2     Field Combination
The “documents” of the speech collection are based on sections of extended interviews which are
segmented into topically related section. The spoken documents are provided with a rich set of
data fields, full details of these are given in [3]. In summary the fields comprise:

    • a transcription of the spoken content of the document generated using an automatic speech
      recognition (ASR) system,
    • two assigned sets of keywords generated automatically (AKW1,AKW2),
    • one assigned set of manually generated keywords (MKW1),
    • a short three sentence manually written summary of each document,
    • and a manually determined list of the names of all the individuals appearing in the interview.

Two standard methods of combining multiple document fields for tasks such as this are:

    • to simply merge all the fields into a single document representation and apply standard
      single document field information retrieval methods,
    • to index the fields separately, perform individual retrieval runs for each field and then to
      merge the resulting ranked lists by summing in a process of data fusion.

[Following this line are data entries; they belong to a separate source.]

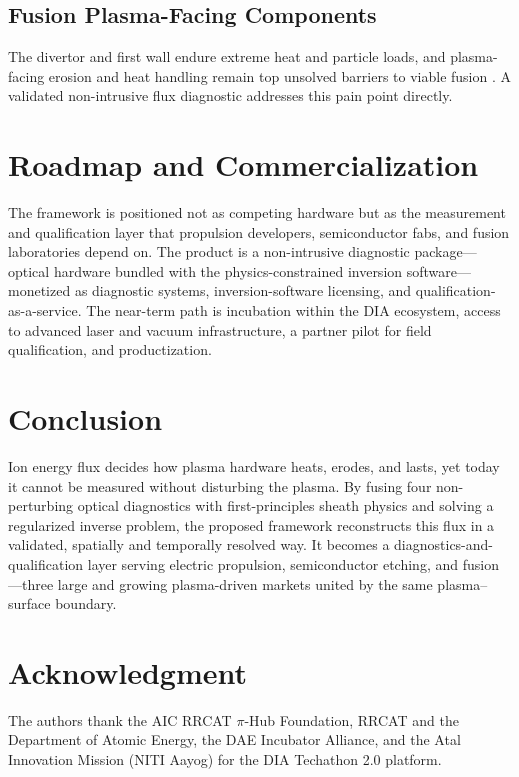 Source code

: \documentclass[conference]{IEEEtran}
\begin{document}
\subsection{Fusion Plasma-Facing Components}
The divertor and first wall endure extreme heat and particle loads, and plasma-facing erosion and heat handling remain top unsolved barriers to viable fusion \cite{ref0562,ref0563,ref0594,ref0595}. A validated non-intrusive flux diagnostic addresses this pain point directly.

\section{Roadmap and Commercialization}
The framework is positioned not as competing hardware but as the measurement and qualification layer that propulsion developers, semiconductor fabs, and fusion laboratories depend on. The product is a non-intrusive diagnostic package---optical hardware bundled with the physics-constrained inversion software---monetized as diagnostic systems, inversion-software licensing, and qualification-as-a-service. The near-term path is incubation within the DIA ecosystem, access to advanced laser and vacuum infrastructure, a partner pilot for field qualification, and productization.

\section{Conclusion}
Ion energy flux decides how plasma hardware heats, erodes, and lasts, yet today it cannot be measured without disturbing the plasma. By fusing four non-perturbing optical diagnostics with first-principles sheath physics and solving a regularized inverse problem, the proposed framework reconstructs this flux in a validated, spatially and temporally resolved way. It becomes a diagnostics-and-qualification layer serving electric propulsion, semiconductor etching, and fusion---three large and growing plasma-driven markets united by the same plasma--surface boundary.

\section*{Acknowledgment}
The authors thank the AIC RRCAT $\pi$-Hub Foundation, RRCAT and the Department of Atomic Energy, the DAE Incubator Alliance, and the Atal Innovation Mission (NITI Aayog) for the DIA Techathon 2.0 platform.

\printbibliography
\end{document}
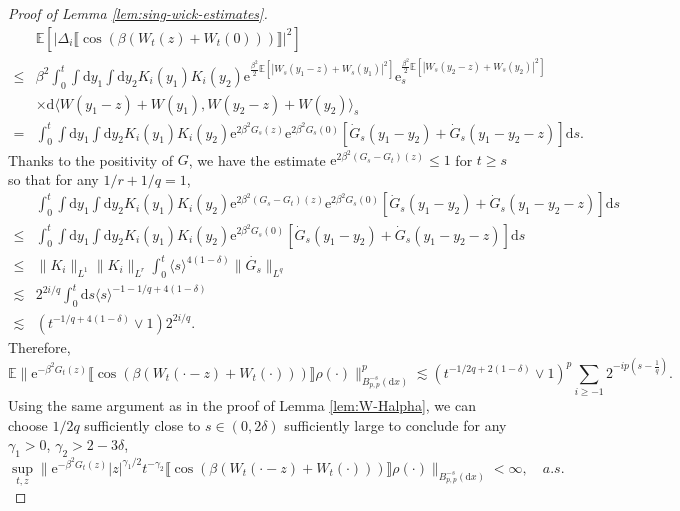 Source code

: \documentclass[11pt, a4paper]{scrartcl}
\numberwithin{equation}{section}
\theoremstyle{plain}
\theoremstyle{remark}
\newcommand{\mathd}{\mathrm{d}}
\newcommand{\mathe}{\mathrm{e}}
\begin{document}
\begin{proof}[Proof of Lemma \ref{lem:sing-wick-estimates}]
\[\begin{aligned}
       & \mathbb{E} [| \Delta_i \llbracket \cos (\beta (W_t (z) + W_t (0)))
       \rrbracket |^2]\\
       \leqslant & \beta^2 \int_0^t \int \mathd y_1 \int \mathd y_2 K_i (y_1)
       K_i (y_2) \mathe^{\frac{\beta^2}{2} \mathbb{E} [| W_s (y_1 - z) + W_s
       (y_1) |^2]} \mathe^{\frac{\beta^2}{2} \mathbb{E} [| W_s (y_2 - z) + W_s
       (y_2) |^2]}_s\\
       & \times \mathd \langle W (y_1 - z) + W (y_1), W (y_2 - z) + W (y_2)
       \rangle_s\\
       = & \int_0^t \int \mathd y_1 \int \mathd y_2 K_i (y_1) K_i (y_2)
       \mathe^{2 \beta^2 G_s (z)} \mathe^{2 \beta^2 G_s (0)} [\dot{G}_s (y_1 -
       y_2) + \dot{G}_s (y_1 - y_2 - z)] \mathd s.
     \end{aligned} \]
  Thanks to the positivity of $G$, we have the estimate $\mathe^{2 \beta^2
  (G_s - G_t) (z)} \leqslant 1$ for $t \geqslant s$ so that for any $1 / r + 1
  / q = 1$,
  {\footnotesize\[ \begin{aligned}
       & \int_0^t \int \mathd y_1 \int \mathd y_2 K_i (y_1) K_i (y_2)
       \mathe^{2 \beta^2 (G_s - G_t) (z)} \mathe^{2 \beta^2 G_s (0)}
       [\dot{G}_s (y_1 - y_2) + \dot{G}_s (y_1 - y_2 - z)] \mathd s\\
       \leqslant & \int_0^t \int \mathd y_1 \int \mathd y_2 K_i (y_1) K_i
       (y_2) \mathe^{2 \beta^2 G_s (0)} [\dot{G}_s (y_1 - y_2) + \dot{G}_s
       (y_1 - y_2 - z)] \mathd s\\
       \leqslant & \| K_i \|_{L^1}  \| K_i \|_{L^r} \int_0^t \langle s
       \rangle^{4 (1 - \delta)} \| \dot{G_s}  \|_{L^q}\\
       \lesssim & 2^{2 i / q}  \int_0^t \mathd s \langle s \rangle^{- 1 - 1 /
       q + 4 (1 - \delta)}\\
       \lesssim & (t^{- 1 / q + 4 (1 - \delta)} \vee 1) 2^{2 i / q} .
     \end{aligned} \]}
  Therefore,
 {\small \[ \mathbb{E} \| \mathe^{- \beta^2 G_t (z)} \llbracket \cos (\beta (W_t
     (\cdot - z) + W_t (\cdot))) \rrbracket \rho (\cdot) \|^p_{B^{- s}_{p, p}
     (\mathd x)} \lesssim (t^{- 1 / 2 q + 2 (1 - \delta)} \vee 1)^p \sum_{i
     \geqslant - 1} 2^{- ip \left( s - \frac{1}{q} \right)} . \]}Using the same argument as in the proof of Lemma \ref{lem:W-Halpha}, we can
  choose $1 / 2 q$ sufficiently close to $s \in (0, 2 \delta)$ sufficiently
  large to conclude for any $\gamma_1 > 0$, $\gamma_2 > 2 - 3 \delta$,
  \[ \sup_{t, z} \| \mathe^{- \beta^2 G_t (z)} | z |^{\gamma_1 / 2} t^{-
     \gamma_2} \llbracket \cos (\beta (W_t (\cdot - z) + W_t (\cdot)))
     \rrbracket \rho (\cdot) \|_{B^{- s}_{p, p} (\mathd x)} < \infty, \quad
     a.s. \]
\end{proof}

\end{document}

    The topic of field combination for this type of task with ranked information retrieval schemes
is explored in [1]. This paper demonstrated the weaknesses of the simple standard combination
methods and proposed an extended version of the standard BM25 term weighting scheme referred
to as BM25F which combines multiple fields in a more well founded way.
    The BM25F combination approach uses a simple weighted summation of the multiple fields
of the documents to form a single field for each document in the usual way. The importance of
each document field for retrieval can be determined empirically in separate runs for each field,
the terms appearing in each field are multiplied by a scalar constant representing this importance,
and the components of all fields summed to form the overall single field document representation
for indexing.
    Once the fields have been combined in a weighted sum standard single field information retrieval
methods can be applied.


3     System Setup
The basis of our experimental system is the City University research distribution version of the
Okapi system [4]. The documents and search topics are processed to remove stopwords from
a standard list of about 260 words, suffix stripped using the Okapi implementation of Porter
stemming [5] and terms are indexed using a small standard set of synonyms. None of these
procedures were adapted for the CLEF 2006 CL-SR test collection.
    Our experiments augmented the standard Okapi retrieval system with two variations of pseudo
relevance feedback (PRF) based on extensions of the Robertson selection value (rsv) for expansion
term selection. One method is a novel field-based PRF which we are currently developing [6], and
the other a summary-based method used extensively in our earlier CLEF submissions [7].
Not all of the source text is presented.